Obviously NAO should automatically realise this confidential
data has to be protected and no doubt they would do so.
However we needed something more than a verbal request to
ensure we had the paperwork to back up the request, things do
get mislaid and imagine the uproar if the discs containing the
ChB customer data went astray and turned up where they
shouldn’t – the long knives would be out. At least we would be
covering ourselves by getting the right assurance.

Wednesday, 2 April 2008

Why isn't EDI easier? Part I - One Standard to Rule Them All

EDI (Electronic Data Interchange) really should be less difficult than it is. If I am a start-up company and I want to purchase timber, metal, paper, widgets or some other commodity item, EDI is just too hard.

The overhead on establishing a relationship, agreeing a standard, and testing communications is huge. EDI is supposed to reduce cost but if it results in a supplier tie-in then it will produce unwelcome influences.

If it takes a department of expensive-to-employ / prickerly-to-manage IT geeks to support, then this "cost saving" thing called EDI, just got too expensive.

The first thing that springs to most peoples mind is Standards. How may ways do we need to represent a Purchase Order? Why are there many Standards? Wouldn't it be easier to just all agree on one standard? The answer to the last question is, not necessarily.

To explain this, consider the classic example of Purchase Order Delivery date. On a multi-line purchase order, a customer will probably want all the items delivering together. But while some customers will send a delivery date in the order header section of the message, some will send delivery dates in the order line sections. Some will send both. Some will have differing dates in the detail line section. Some customers will omit dates altogether indicating the goods are required ASAP.

Don't stop me, I'm on a roll...

Sometimes it will be appropriate to send an Earliest and a Latest date range. This could be in either section. Given a free text field some will write 9/11/01, some will write 11/9/2001 and some computers will generate 20010911. By the way, not everyone in the world agrees what year it is or how many months there are.

At the other extreme, timing might be important. For example when ordering services like an aircraft flight time, or an insurance period start and finish. This brings in the question of time zones and daylight saving adjustments.

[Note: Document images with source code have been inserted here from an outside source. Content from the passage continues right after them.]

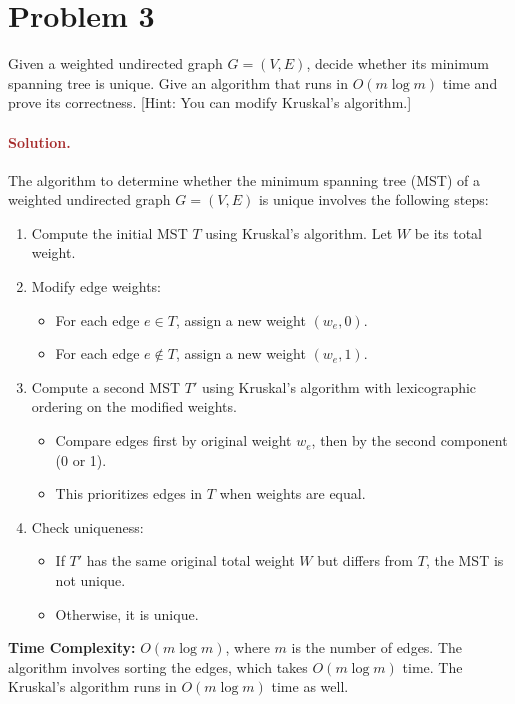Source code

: \section*{Problem 3}
Given a weighted undirected graph $G = (V, E)$, decide whether its minimum spanning tree is unique. Give an algorithm that runs in $O(m \log m)$ time and prove its correctness. [Hint: You can modify Kruskal's algorithm.]


\paragraph{\textcolor{brown}{Solution.}}
The algorithm to determine whether the minimum spanning tree (MST) of a weighted undirected graph \( G = (V, E) \) is unique involves the following steps:
\begin{enumerate}
    \item Compute the initial MST \( T \) using Kruskal's algorithm. Let \( W \) be its total weight.
    \item Modify edge weights:
    \begin{itemize}
        \item For each edge \( e \in T \), assign a new weight \( (w_e, 0) \).
        \item For each edge \( e \notin T \), assign a new weight \( (w_e, 1) \).
    \end{itemize}
    \item Compute a second MST \( T' \) using Kruskal's algorithm with lexicographic ordering on the modified weights.
    \begin{itemize}
        \item Compare edges first by original weight \( w_e \), then by the second component (0 or 1).
        \item This prioritizes edges in \( T \) when weights are equal.
    \end{itemize}
    \item Check uniqueness:
    \begin{itemize}
        \item If \( T' \) has the same original total weight \( W \) but differs from \( T \), the MST is not unique.
        \item Otherwise, it is unique.
    \end{itemize}
\end{enumerate}

\textbf{Time Complexity:} \( O(m \log m) \), where \( m \) is the number of edges. The algorithm involves sorting the edges, which takes \( O(m \log m) \) time. The Kruskal's algorithm runs in \( O(m \log m) \) time as well.\\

  • So if a Standard is to be universal, it has to be large and complex.

  • But if it is large and complex, it won't be easy to implement.

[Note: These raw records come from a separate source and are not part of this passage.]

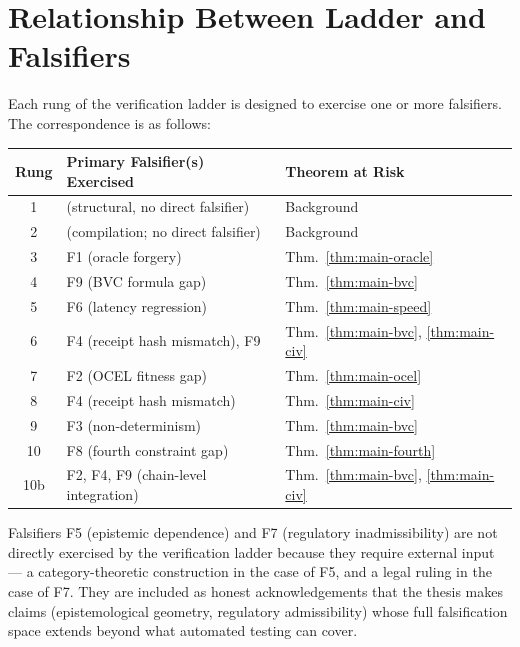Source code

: \section{Relationship Between Ladder and Falsifiers}
\label{sec:ladder-falsifiers-relationship}

Each rung of the verification ladder is designed to exercise one or more falsifiers.
The correspondence is as follows:

\medskip
\begin{center}
\begin{tabular}{cll}
\toprule
\textbf{Rung} & \textbf{Primary Falsifier(s) Exercised} & \textbf{Theorem at Risk} \\
\midrule
1   & (structural, no direct falsifier)      & Background \\
2   & (compilation; no direct falsifier)     & Background \\
3   & F1 (oracle forgery)                    & Thm.~\ref{thm:main-oracle} \\
4   & F9 (BVC formula gap)                   & Thm.~\ref{thm:main-bvc} \\
5   & F6 (latency regression)                & Thm.~\ref{thm:main-speed} \\
6   & F4 (receipt hash mismatch), F9         & Thm.~\ref{thm:main-bvc}, \ref{thm:main-civ} \\
7   & F2 (OCEL fitness gap)                  & Thm.~\ref{thm:main-ocel} \\
8   & F4 (receipt hash mismatch)             & Thm.~\ref{thm:main-civ} \\
9   & F3 (non-determinism)                   & Thm.~\ref{thm:main-bvc} \\
10  & F8 (fourth constraint gap)             & Thm.~\ref{thm:main-fourth} \\
10b & F2, F4, F9 (chain-level integration)   & Thm.~\ref{thm:main-bvc}, \ref{thm:main-civ} \\
\bottomrule
\end{tabular}
\end{center}

\medskip
Falsifiers F5 (epistemic dependence) and F7 (regulatory inadmissibility) are not
directly exercised by the verification ladder because they require external input —
a category-theoretic construction in the case of F5, and a legal ruling in the case
of F7. They are included as honest acknowledgements that the thesis makes claims
(epistemological geometry, regulatory admissibility) whose full falsification space
extends beyond what automated testing can cover.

  • And your next partner will use the Standard in a way that is at least slightly different to all your others.
When you read "X12 is popular in North America, EDIFACT in Europe, TRADACOM in Britain" remember, just agreeing one Standard doesn't solve anything. One Standard used in two different ways is like two Standards. So the incentive to converge isn't there.

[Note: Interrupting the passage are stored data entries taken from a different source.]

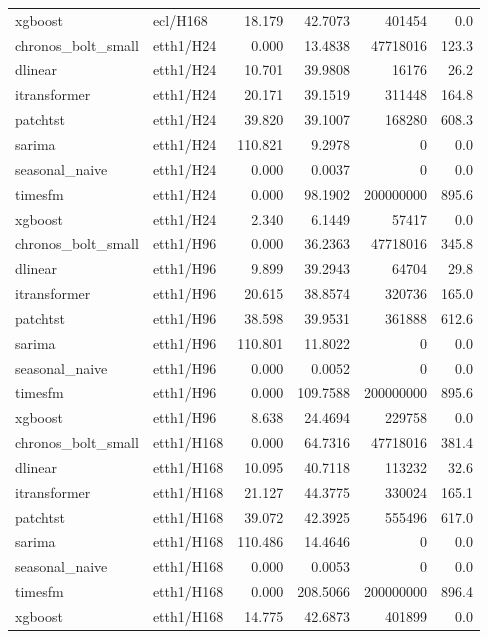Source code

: \begin{table}[t]
{\begin{tabular}{llrrrr}
xgboost & ecl/H168 & 18.179 & 42.7073 & 401454 & 0.0 \\
chronos\_bolt\_small & etth1/H24 & 0.000 & 13.4838 & 47718016 & 123.3 \\
dlinear & etth1/H24 & 10.701 & 39.9808 & 16176 & 26.2 \\
itransformer & etth1/H24 & 20.171 & 39.1519 & 311448 & 164.8 \\
patchtst & etth1/H24 & 39.820 & 39.1007 & 168280 & 608.3 \\
sarima & etth1/H24 & 110.821 & 9.2978 & 0 & 0.0 \\
seasonal\_naive & etth1/H24 & 0.000 & 0.0037 & 0 & 0.0 \\
timesfm & etth1/H24 & 0.000 & 98.1902 & 200000000 & 895.6 \\
xgboost & etth1/H24 & 2.340 & 6.1449 & 57417 & 0.0 \\
chronos\_bolt\_small & etth1/H96 & 0.000 & 36.2363 & 47718016 & 345.8 \\
dlinear & etth1/H96 & 9.899 & 39.2943 & 64704 & 29.8 \\
itransformer & etth1/H96 & 20.615 & 38.8574 & 320736 & 165.0 \\
patchtst & etth1/H96 & 38.598 & 39.9531 & 361888 & 612.6 \\
sarima & etth1/H96 & 110.801 & 11.8022 & 0 & 0.0 \\
seasonal\_naive & etth1/H96 & 0.000 & 0.0052 & 0 & 0.0 \\
timesfm & etth1/H96 & 0.000 & 109.7588 & 200000000 & 895.6 \\
xgboost & etth1/H96 & 8.638 & 24.4694 & 229758 & 0.0 \\
chronos\_bolt\_small & etth1/H168 & 0.000 & 64.7316 & 47718016 & 381.4 \\
dlinear & etth1/H168 & 10.095 & 40.7118 & 113232 & 32.6 \\
itransformer & etth1/H168 & 21.127 & 44.3775 & 330024 & 165.1 \\
patchtst & etth1/H168 & 39.072 & 42.3925 & 555496 & 617.0 \\
sarima & etth1/H168 & 110.486 & 14.4646 & 0 & 0.0 \\
seasonal\_naive & etth1/H168 & 0.000 & 0.0053 & 0 & 0.0 \\
timesfm & etth1/H168 & 0.000 & 208.5066 & 200000000 & 896.4 \\
xgboost & etth1/H168 & 14.775 & 42.6873 & 401899 & 0.0 \\
\bottomrule
\end{tabular}%
}
\end{table}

I have been watching the ODF v OOXML Standards dust up with interest. The difference with EDI is that an EDI Standard has many thousands of individual implementations. If we accept Standards overlapping as much as ODF/OOXML damage each other. If interpretation of the specification will lead to differing implementations, which will lead to interchange problems between office applications. Then we shouldn't be surprised if EDI is in trouble.

I think this is the real source of the excitement over XML. It gives structure to data even without a standard. If we accept that even with a standard, there is a need for a "mapping" function, then maybe we should aim to make this as easy as possible.